The Feast of the Rose Garlands is now the focus of an important exhibition (21 June - 1 October 2006) and a superb catalogue curated by Olga Kotková. This celebrates the 500th anniversary of the painting's completion and the 400th anniversary of its arrival in Prague. Although the past literature on the altarpiece is extensive, this catalogue offers the most thorough discussion, one filled with new insights and archival discoveries. The catalogue has four basic sections: Venice 1506-1606, the Prague Castle 1606-1782, the Strahov Monastery 1793-1934, and the State Collection 1934-2006.

Isolde Lübbeke's "Dürer's Visualization of an Imagined Community" provides an excellent recounting of the painting's commission, iconography, and artistic sources. Maybe because this is the best known chapter in the painting's history, I found some of the author's observations to be overly speculative. Lübbeke does not question the largely unsupported identifications of the various figures portrayed in the picture. Neither does she entertain that it might have been a group representing the brotherhood rather than a single individual (a Fugger?) who commissioned the painting. If Dürer used the studio of Cima da Conegliano, it is surprising that his extant letters to Pirckheimer make no mention of this.

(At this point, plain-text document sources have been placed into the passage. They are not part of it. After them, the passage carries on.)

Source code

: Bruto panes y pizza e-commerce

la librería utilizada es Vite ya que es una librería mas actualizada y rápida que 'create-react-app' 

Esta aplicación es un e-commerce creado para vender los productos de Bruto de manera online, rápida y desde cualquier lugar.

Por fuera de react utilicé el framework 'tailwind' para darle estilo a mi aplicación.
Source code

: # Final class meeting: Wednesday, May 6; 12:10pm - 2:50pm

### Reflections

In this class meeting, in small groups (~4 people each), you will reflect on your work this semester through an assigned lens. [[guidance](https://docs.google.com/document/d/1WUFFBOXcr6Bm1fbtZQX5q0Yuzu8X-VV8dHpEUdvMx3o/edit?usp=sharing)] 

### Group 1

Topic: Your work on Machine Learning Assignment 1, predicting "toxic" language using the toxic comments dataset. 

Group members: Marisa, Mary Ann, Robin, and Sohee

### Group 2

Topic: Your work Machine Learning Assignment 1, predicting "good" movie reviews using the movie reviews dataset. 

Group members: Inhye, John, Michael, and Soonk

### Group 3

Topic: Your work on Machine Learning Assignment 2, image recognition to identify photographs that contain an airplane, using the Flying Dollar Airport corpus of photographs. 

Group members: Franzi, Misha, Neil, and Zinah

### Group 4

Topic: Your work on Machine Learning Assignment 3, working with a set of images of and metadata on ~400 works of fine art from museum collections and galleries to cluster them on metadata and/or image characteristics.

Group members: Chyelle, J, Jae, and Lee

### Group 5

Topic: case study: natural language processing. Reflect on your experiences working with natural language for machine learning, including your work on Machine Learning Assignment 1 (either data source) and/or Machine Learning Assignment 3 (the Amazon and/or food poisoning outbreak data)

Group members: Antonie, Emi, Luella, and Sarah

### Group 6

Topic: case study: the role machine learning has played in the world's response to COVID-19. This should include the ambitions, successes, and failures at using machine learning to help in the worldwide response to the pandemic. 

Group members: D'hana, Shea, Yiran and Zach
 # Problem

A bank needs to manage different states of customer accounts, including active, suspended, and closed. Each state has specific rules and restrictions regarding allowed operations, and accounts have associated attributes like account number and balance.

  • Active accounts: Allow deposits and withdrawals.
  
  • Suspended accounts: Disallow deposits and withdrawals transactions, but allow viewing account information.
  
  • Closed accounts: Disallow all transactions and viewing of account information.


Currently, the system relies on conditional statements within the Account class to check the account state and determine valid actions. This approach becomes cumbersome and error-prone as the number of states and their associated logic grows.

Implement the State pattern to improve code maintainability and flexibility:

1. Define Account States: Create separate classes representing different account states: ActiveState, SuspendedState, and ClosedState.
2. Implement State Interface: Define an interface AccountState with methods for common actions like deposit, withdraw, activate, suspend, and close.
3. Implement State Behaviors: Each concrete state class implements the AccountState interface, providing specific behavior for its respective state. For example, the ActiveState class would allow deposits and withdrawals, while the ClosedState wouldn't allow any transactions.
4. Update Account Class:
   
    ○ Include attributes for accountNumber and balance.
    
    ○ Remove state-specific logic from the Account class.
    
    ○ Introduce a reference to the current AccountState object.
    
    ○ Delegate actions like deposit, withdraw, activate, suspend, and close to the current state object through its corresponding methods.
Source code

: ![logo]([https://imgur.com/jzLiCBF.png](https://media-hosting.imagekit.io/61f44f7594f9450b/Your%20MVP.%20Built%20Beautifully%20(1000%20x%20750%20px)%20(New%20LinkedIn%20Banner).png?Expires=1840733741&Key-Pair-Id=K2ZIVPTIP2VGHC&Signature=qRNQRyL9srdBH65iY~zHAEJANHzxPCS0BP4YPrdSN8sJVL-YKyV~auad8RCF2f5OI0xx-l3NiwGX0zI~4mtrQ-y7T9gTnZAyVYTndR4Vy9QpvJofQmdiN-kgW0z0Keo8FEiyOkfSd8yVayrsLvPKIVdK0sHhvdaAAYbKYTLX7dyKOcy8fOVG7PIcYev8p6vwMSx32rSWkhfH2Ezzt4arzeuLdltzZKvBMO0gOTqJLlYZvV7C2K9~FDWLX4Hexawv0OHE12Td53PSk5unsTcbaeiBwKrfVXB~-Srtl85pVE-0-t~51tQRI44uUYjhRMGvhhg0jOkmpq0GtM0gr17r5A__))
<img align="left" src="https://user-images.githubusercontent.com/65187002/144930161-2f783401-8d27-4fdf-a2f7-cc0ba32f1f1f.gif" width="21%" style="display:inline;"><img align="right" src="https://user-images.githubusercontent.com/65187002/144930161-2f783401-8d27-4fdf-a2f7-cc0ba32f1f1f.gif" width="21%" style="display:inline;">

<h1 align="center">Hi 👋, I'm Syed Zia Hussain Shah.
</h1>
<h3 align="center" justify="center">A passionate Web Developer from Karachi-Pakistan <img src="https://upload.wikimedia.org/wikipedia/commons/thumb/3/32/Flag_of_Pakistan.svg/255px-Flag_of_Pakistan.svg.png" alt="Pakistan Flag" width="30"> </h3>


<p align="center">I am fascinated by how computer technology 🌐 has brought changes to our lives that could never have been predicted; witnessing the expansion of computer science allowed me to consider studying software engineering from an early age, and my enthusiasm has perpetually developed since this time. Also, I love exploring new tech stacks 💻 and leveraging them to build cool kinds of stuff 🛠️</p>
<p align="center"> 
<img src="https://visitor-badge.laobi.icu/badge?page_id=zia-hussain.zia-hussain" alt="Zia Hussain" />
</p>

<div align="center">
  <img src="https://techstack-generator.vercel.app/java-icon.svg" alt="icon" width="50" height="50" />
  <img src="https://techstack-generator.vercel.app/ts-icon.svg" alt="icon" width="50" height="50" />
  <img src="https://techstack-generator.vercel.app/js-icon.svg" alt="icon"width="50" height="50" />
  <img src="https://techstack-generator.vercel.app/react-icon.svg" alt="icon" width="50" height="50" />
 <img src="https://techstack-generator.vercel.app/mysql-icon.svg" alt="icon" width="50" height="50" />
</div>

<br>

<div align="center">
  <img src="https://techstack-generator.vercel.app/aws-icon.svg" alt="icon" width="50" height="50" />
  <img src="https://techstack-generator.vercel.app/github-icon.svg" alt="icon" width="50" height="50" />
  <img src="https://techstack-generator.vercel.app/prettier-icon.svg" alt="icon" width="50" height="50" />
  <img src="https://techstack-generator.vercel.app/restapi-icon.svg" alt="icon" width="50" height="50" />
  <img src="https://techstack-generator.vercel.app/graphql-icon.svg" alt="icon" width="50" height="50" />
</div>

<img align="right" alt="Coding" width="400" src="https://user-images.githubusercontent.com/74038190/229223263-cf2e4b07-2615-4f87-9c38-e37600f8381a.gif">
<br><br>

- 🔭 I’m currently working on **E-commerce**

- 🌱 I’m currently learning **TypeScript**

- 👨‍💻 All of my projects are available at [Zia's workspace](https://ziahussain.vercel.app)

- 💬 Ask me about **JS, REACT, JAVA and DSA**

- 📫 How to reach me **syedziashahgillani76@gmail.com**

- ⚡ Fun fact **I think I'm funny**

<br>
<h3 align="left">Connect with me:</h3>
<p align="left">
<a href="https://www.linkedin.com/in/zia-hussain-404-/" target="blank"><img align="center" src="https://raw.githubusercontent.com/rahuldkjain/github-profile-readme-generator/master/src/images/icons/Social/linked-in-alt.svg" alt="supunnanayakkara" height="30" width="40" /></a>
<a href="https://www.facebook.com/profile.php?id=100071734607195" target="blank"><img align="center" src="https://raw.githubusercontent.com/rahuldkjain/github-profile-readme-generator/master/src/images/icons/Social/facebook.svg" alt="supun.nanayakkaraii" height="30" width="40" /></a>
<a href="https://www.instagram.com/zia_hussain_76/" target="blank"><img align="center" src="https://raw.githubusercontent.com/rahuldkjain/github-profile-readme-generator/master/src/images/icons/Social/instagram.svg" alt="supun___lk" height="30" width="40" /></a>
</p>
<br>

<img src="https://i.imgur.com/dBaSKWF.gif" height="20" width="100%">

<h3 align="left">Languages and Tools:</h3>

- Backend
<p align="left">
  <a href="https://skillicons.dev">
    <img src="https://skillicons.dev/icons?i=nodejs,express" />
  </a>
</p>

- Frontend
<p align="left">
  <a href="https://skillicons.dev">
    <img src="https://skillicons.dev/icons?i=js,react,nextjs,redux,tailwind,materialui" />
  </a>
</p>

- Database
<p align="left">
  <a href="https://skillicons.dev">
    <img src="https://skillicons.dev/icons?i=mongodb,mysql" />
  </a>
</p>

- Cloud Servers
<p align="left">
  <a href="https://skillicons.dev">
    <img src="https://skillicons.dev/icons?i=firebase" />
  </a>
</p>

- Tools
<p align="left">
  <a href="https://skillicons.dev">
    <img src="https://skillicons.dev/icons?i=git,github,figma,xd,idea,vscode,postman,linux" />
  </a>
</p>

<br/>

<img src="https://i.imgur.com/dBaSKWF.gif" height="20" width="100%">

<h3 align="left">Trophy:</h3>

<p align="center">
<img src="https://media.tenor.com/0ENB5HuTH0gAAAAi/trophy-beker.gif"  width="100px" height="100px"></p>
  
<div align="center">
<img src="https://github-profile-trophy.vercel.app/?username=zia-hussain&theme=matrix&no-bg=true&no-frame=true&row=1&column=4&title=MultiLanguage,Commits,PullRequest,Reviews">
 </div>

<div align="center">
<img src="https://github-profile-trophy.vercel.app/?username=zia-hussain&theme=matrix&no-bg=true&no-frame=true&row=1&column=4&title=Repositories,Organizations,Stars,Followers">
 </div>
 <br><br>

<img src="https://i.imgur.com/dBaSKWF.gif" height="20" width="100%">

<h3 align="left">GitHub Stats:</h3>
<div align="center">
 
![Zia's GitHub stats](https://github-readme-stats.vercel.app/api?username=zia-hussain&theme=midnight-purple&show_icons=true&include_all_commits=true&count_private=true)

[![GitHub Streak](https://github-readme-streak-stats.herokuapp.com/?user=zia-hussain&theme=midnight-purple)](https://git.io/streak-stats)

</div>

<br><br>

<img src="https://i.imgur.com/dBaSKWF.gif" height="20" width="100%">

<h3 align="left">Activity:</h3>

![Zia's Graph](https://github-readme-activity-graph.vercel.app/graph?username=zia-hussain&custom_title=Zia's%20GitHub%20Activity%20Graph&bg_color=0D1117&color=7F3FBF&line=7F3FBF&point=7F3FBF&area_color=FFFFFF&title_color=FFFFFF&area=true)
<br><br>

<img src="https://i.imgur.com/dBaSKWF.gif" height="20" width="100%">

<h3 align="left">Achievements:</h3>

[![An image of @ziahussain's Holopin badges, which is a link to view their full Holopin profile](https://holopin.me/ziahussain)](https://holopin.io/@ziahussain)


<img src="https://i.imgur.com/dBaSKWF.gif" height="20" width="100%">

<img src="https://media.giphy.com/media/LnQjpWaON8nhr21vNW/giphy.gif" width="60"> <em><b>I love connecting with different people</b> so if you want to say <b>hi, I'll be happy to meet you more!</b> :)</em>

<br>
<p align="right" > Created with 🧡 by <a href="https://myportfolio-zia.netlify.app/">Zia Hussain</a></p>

Lübbeke assumes too that Dürer had the commission before coming to Venice and that he brought along a portrait of Emperor Maximilian. The prototype for this is an Italian, not a German, profile portrait; see catalogue number I./4. Finally, Lübbeke emphasizes the importance of Stefan Lochner's Adoration of the Magi (Cologne, Cathedral) as a direct source for Dürer; however, there is no firm evidence that the Nuremberg artist saw this painting before 1520.

Stefan Bartilla's "The Brotherhood of the Rosary from Its Origins to Dürer's Time" offers a stimulating examination of the rise of the rosary devotion and the sudden emergence in brotherhoods across the Holy Roman Empire and in Italy. Venice's confraternity was established in 1480. Ludomίr Konečný's "Catching an Absent Fly" explores the illusionistic fly that Dürer once painted on the Virgin Mary's robe. This now lost trompe-l'oeil fly, however, does reappear whimsically printed on various pages of the catalogue. Konečný discusses the classical roots of artists mimicking nature as proof of their pictorial skills plus the diverse meanings that the fly's inclusion might have had for Dürer's contemporaries.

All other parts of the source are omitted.